[Date Prev][Date Next][Thread Prev][Thread Next][Date Index][Thread Index]

Re: [Condor-users] Re: split processors among multiple jobs



On Fri, 18 Mar 2005 18:32:27 -0800  John Wheez wrote:

> ok i see what is happening..by using priority = -$(Process) all the 
> frames in each job ina  cluster are being given an order in which to be 
> computed...

sort of.  it's saying that the *first* job in each cluster is equally
interesting to the schedd.  if given the choice of two idle jobs in
the queue, the schedd (in this case) would rather start the first job
in another cluster, instead of running more jobs in an already-running
cluster.  

> What is really needed is teh ability to assign a priority to the
> cluster..and if two clusters have the same priority then each
> cluster will get some cpus.

that's basically what jaime's solution gives you.

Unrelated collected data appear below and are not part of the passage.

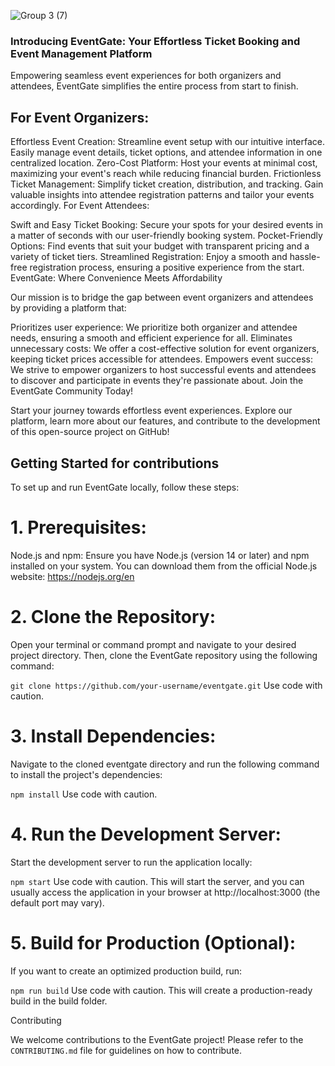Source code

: ![Group 3 (7)](https://github.com/Musharraffaijaz/The-EventGate/assets/49266438/2c93e6d2-59cc-4fc4-94b7-c56bf43c027d)

### Introducing EventGate: Your Effortless Ticket Booking and Event Management Platform

Empowering seamless event experiences for both organizers and attendees, EventGate simplifies the entire process from start to finish.

## For Event Organizers:

Effortless Event Creation: Streamline event setup with our intuitive interface. Easily manage event details, ticket options, and attendee information in one centralized location.
Zero-Cost Platform: Host your events at minimal cost, maximizing your event's reach while reducing financial burden.
Frictionless Ticket Management: Simplify ticket creation, distribution, and tracking. Gain valuable insights into attendee registration patterns and tailor your events accordingly.
For Event Attendees:

Swift and Easy Ticket Booking: Secure your spots for your desired events in a matter of seconds with our user-friendly booking system.
Pocket-Friendly Options: Find events that suit your budget with transparent pricing and a variety of ticket tiers.
Streamlined Registration: Enjoy a smooth and hassle-free registration process, ensuring a positive experience from the start.
EventGate: Where Convenience Meets Affordability

Our mission is to bridge the gap between event organizers and attendees by providing a platform that:

Prioritizes user experience: We prioritize both organizer and attendee needs, ensuring a smooth and efficient experience for all.
Eliminates unnecessary costs: We offer a cost-effective solution for event organizers, keeping ticket prices accessible for attendees.
Empowers event success: We strive to empower organizers to host successful events and attendees to discover and participate in events they're passionate about.
Join the EventGate Community Today!

Start your journey towards effortless event experiences. Explore our platform, learn more about our features, and contribute to the development of this open-source project on GitHub!

## Getting Started for contributions

To set up and run EventGate locally, follow these steps:

# 1. Prerequisites:

Node.js and npm: Ensure you have Node.js (version 14 or later) and npm installed on your system. You can download them from the official Node.js website: https://nodejs.org/en
# 2. Clone the Repository:

Open your terminal or command prompt and navigate to your desired project directory. Then, clone the EventGate repository using the following command:

`git clone https://github.com/your-username/eventgate.git`
Use code with caution.
# 3. Install Dependencies:

Navigate to the cloned eventgate directory and run the following command to install the project's dependencies:

`npm install`
Use code with caution.
# 4. Run the Development Server:

Start the development server to run the application locally:

`npm start`
Use code with caution.
This will start the server, and you can usually access the application in your browser at http://localhost:3000 (the default port may vary).

# 5. Build for Production (Optional):

If you want to create an optimized production build, run:

`npm run build`
Use code with caution.
This will create a production-ready build in the build folder.

Contributing

We welcome contributions to the EventGate project! Please refer to the `CONTRIBUTING.md` file for guidelines on how to contribute.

> the method below does split cpus between all clusters that a user 
> submits but it does it in a nonintelligent fashion..for example..if i 
> submit  cluster A & B at teh same time then the cpus will be split..but, 
> if i enter a new cluster C five minutes after A & B..then the cpus will 
> all go to cluster C until it's jobs have reached teh same process number 
> as A or B.

sort of.  it means that until cluster C "catches up" with clusters A
and B, C will get idle resources first until things are evenly split.
if another cluster shows up, it will get preference until it catches
up, too.

> What would be nice is if we could have the option to assign
> priorities to clusters and have condor use that priority to decide
> what percent of resources should go to that cluster. that way even
> if a cluster is submitted 5 minutes later..it will not suck up all
> the resources.

what if A, B, C, and D, all submitted at different times, are supposed
to have an even share of resources (since they're all at the same
cluster priority), and you don't want to preempt jobs to enforce this
job-based priority stuff?  what would you expect the schedd to do?
exactly what jaime's solution gives you: while the relative # of jobs
across the 4 clusters are different, give all the resources you can to
the ones that are under their quota until things are equal again.
this solution appears to give you exactly the behavior you want, and
you don't have to wait for us to hack the schedd code some more and
make another release...

granted, without allowing the "priority" setting in the submit file to
be a real expression, there's no particularly easy way (short of
having a script generate your submit files) to use this basic trick to
get different clusters with different relative priorities.  i.e., if
you want A to have twice as many jobs running as B, you might want A's
jobs to have priorities: 0, -1, -2, ..., while B's should have: 0, -2,
-4, ...  that's easy to do with a script, at least.

good luck,
-derek